*** Opening of Source records ***

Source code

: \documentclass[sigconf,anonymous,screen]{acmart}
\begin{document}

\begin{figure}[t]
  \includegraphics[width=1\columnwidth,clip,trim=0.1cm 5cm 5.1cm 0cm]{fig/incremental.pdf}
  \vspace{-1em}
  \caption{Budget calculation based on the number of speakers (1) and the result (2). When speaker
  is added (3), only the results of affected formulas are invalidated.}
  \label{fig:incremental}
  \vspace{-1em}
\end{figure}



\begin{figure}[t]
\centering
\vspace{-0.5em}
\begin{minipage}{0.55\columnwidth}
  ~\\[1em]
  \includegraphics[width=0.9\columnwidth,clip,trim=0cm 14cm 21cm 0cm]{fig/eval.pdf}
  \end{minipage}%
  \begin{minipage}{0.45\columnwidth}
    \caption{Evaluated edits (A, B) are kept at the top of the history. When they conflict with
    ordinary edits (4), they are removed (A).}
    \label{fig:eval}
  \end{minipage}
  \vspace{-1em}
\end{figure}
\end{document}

*** Close of Source records ***

What belongs in the answer is each line of the data that has the word "When".

  \caption{Budget calculation based on the number of speakers (1) and the result (2). When speaker
    \caption{Evaluated edits (A, B) are kept at the top of the history. When they conflict with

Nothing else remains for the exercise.